Due Monday 20 April 2015
The goal of this week's project is to build two simple classifiers that can be trained from data. In particular, you will implement a Naive Bayes classifier and a K-nearest-neighbor [KNN] classifier. Once they are working, build some tools for evaluating the outputs and use your visualization app to look at the results.
- Write the two functions in the Classifier parent class for creating and printing a confusion matirx. The confusion_matrix method should build a numpy matrix showing the number of data points in a category classified as each output category. The confusion_matrix_str method should convert it into a string that does a nice job of printing out the matrix.
Write a python function, probably in a new file, that does the
- Reads in a training set and its category labels, possibly as a separate file.
- Reads a test set and its category labels, possibly as a separate file.
- Builds a classifier using the training set.
- Classifies the training set and prints out a confusion matrix.
- Classifies the test set and prints out a confusion matrix.
- Writes out a new CSV data file with the test set data and the categories as an extra column. Your application should be able to read this file and plot it with the categories as colors.
You will want to be able to use either the Naive Bayes or the KNN classifier for this task. You can create two files, or you can let the user select one or both classifiers from the command line.
- Run the above code on the original Activity Recognition data set. Then run it again on the PCA-transformed version of the data set. Include the confusion matrices in your writeup and note any significant differences.

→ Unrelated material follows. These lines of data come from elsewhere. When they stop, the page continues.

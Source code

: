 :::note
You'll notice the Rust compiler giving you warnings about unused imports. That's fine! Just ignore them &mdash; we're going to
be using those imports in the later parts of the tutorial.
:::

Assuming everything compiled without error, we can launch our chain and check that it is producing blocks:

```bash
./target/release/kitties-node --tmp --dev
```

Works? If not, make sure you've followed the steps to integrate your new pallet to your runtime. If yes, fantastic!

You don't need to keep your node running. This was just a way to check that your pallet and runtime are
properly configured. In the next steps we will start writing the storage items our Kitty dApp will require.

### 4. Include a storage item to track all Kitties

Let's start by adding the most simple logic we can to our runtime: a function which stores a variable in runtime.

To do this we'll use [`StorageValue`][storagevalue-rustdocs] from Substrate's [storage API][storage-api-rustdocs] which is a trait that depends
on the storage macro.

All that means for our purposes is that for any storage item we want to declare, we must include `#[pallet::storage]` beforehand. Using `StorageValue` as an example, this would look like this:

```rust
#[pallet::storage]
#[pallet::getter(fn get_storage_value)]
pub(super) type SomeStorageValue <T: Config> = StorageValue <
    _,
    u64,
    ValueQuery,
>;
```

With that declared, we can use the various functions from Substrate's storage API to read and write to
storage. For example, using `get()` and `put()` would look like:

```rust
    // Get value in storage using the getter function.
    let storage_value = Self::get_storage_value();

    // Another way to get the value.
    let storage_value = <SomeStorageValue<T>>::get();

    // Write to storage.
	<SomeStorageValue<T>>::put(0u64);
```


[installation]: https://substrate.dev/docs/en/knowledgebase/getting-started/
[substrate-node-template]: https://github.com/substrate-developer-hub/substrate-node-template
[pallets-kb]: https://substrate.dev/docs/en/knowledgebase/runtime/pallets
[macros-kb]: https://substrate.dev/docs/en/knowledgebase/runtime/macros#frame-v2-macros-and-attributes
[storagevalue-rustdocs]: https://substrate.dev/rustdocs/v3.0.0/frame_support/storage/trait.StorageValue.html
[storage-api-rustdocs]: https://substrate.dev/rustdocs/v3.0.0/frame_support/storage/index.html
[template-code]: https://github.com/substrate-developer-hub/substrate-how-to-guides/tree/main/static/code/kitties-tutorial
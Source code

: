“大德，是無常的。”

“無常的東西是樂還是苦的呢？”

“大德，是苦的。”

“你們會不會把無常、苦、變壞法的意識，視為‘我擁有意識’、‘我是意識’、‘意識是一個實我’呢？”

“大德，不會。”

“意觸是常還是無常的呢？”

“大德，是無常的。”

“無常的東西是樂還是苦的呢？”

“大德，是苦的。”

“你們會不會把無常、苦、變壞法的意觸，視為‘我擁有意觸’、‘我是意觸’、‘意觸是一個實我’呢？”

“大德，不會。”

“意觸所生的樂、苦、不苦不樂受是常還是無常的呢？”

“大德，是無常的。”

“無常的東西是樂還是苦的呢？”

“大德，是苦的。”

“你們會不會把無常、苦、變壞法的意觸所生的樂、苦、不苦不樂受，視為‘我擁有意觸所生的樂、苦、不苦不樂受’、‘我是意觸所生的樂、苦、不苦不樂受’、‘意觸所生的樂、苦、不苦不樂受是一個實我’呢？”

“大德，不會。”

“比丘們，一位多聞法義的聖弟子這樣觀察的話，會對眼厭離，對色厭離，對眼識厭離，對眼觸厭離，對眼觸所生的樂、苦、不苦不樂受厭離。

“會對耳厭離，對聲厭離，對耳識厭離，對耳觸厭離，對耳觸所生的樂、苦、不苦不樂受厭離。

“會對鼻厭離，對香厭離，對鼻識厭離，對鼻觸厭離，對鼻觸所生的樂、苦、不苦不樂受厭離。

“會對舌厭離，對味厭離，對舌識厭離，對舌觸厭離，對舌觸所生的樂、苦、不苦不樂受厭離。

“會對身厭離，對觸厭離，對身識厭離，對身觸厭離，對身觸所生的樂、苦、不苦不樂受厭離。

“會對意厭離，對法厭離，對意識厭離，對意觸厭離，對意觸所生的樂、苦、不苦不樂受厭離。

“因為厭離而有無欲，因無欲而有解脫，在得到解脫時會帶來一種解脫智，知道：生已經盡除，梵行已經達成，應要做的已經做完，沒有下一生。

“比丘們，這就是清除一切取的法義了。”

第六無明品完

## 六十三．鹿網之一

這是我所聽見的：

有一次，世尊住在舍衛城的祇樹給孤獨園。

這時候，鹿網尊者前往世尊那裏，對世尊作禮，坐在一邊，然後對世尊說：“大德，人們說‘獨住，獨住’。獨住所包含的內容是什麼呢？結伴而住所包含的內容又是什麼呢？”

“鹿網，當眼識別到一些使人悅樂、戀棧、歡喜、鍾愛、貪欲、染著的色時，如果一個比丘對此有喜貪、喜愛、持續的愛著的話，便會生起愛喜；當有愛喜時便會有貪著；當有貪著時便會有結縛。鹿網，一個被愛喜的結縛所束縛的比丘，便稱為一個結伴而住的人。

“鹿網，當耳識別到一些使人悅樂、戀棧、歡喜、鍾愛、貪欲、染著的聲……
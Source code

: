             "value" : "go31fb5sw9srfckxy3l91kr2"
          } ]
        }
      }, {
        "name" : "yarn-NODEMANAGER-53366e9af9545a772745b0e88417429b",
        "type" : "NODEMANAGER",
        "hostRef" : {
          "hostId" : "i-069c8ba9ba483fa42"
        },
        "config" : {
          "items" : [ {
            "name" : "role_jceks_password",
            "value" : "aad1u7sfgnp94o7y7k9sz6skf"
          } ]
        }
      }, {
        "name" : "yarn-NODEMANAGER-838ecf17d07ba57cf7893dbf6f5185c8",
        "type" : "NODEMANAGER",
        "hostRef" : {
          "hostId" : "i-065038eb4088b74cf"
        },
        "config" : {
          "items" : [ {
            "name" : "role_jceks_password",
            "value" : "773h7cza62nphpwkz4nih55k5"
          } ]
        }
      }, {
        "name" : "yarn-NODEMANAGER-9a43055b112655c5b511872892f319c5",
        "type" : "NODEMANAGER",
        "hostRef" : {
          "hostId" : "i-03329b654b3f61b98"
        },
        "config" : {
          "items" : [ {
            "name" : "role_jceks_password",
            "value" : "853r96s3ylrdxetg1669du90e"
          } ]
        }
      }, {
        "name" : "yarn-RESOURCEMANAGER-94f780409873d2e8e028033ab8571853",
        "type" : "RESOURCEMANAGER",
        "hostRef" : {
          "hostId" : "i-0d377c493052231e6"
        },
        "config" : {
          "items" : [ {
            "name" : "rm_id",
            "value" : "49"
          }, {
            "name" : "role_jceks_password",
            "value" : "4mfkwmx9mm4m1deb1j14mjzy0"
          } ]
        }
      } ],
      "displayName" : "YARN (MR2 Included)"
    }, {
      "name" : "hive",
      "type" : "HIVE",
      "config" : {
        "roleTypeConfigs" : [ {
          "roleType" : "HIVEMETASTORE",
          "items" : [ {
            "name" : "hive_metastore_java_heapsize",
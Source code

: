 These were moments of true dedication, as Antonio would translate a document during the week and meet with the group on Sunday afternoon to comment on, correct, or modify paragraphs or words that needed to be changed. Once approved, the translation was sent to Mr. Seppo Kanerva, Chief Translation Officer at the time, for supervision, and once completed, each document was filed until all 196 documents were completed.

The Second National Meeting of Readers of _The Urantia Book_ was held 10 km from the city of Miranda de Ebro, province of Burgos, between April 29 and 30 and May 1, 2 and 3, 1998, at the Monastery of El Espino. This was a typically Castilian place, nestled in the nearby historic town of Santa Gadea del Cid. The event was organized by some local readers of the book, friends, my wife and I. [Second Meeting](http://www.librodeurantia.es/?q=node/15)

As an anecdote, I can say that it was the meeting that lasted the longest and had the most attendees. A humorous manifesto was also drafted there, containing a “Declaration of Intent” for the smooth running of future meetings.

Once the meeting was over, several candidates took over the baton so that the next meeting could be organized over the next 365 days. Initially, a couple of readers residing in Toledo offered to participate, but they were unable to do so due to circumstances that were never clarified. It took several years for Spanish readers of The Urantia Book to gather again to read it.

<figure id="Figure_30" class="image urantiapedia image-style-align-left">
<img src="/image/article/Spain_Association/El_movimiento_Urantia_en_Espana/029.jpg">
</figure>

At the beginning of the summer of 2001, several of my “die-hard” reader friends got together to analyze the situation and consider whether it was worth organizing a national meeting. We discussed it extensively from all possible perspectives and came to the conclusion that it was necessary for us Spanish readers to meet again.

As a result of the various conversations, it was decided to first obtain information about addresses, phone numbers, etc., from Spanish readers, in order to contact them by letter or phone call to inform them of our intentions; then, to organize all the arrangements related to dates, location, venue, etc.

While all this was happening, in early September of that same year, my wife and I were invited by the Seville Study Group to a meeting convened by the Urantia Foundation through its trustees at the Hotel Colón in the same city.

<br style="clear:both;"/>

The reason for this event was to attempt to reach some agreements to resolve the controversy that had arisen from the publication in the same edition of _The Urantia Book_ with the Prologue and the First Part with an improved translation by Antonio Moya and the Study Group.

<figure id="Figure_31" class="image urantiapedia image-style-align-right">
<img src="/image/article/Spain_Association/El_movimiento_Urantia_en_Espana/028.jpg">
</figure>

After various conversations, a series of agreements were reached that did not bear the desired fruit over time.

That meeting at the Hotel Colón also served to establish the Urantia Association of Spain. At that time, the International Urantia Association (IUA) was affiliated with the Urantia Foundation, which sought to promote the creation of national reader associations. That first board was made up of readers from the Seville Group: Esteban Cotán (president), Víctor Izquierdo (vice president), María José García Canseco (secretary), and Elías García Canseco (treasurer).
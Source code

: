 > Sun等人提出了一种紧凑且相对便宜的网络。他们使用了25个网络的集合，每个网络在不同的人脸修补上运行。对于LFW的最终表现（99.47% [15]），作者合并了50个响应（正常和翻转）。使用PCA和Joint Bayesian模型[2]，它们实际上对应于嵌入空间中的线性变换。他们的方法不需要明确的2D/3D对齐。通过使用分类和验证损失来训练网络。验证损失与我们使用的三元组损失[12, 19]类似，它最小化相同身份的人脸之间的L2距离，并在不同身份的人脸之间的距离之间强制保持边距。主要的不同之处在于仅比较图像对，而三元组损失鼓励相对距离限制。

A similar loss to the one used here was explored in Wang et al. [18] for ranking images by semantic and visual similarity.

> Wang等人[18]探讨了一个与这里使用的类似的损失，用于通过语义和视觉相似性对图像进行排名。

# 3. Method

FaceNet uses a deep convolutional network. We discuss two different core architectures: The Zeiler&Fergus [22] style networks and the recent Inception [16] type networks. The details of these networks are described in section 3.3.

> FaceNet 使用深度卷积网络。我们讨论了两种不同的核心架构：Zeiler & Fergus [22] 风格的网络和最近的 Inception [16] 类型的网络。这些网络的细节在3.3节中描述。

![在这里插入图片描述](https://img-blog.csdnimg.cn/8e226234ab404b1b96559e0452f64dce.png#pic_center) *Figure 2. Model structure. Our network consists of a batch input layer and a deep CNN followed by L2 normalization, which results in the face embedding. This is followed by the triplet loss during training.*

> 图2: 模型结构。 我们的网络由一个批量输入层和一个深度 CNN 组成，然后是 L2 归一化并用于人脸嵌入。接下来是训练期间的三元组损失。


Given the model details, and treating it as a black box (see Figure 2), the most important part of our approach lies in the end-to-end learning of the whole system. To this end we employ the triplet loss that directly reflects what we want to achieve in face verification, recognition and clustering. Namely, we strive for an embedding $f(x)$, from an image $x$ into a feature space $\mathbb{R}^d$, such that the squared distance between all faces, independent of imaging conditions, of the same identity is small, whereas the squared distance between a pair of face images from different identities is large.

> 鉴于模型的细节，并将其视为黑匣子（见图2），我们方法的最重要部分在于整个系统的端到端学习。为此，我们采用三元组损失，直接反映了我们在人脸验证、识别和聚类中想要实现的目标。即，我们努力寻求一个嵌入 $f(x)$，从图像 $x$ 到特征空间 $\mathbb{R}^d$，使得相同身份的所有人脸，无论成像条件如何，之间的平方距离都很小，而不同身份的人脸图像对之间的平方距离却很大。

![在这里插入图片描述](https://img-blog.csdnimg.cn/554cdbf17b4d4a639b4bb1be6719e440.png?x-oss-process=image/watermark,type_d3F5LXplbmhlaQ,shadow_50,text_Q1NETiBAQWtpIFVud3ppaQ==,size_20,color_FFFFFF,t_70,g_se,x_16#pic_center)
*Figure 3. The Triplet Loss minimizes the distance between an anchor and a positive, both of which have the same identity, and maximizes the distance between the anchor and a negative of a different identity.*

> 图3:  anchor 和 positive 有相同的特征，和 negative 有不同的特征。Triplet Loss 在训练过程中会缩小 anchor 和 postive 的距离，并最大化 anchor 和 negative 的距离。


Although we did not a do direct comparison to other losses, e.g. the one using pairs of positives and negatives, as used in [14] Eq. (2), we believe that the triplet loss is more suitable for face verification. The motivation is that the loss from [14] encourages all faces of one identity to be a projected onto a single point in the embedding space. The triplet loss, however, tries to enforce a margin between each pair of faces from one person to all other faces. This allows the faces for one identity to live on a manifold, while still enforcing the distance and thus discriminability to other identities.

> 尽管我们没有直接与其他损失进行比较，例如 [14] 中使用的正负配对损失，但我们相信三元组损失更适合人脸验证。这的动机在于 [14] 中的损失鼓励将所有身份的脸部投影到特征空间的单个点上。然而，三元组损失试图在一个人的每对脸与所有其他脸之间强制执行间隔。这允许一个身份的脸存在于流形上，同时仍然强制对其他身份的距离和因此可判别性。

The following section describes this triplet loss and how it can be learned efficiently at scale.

- Plot the activity recognition data set using the first three PCA axes and use color to show the output labels of the classifier. Include this image in your writeup.
- Repeat the above two exercises on a data set of your choice other than the Iris and Activity Recognition.
Try variations on the training data or the classifiers and compare
performance on the Activity Recognition data set. For example:
- Use more or fewer PCA dimensions.
- Compare using clustering versus the entire data set for the KNN classifier.
- Compare using different numbers of exemplars per class for the KNN classifier.
- Compare using different numbers of neighbors in the distance sum for the KNN classifier.
- Use a method other than K-means clustering to select a subset of exemplar points for KNN classification.
- Implement a different type of classifier.
- Explore more data sets.
For this week's writeup, create a wiki page that shows your classifiers working, the confusion matrices, the plots of classified output, and explains any extensions.
Once you have written up your assignment, give the page the label:
Put your code on the handin server in your private subdirectory.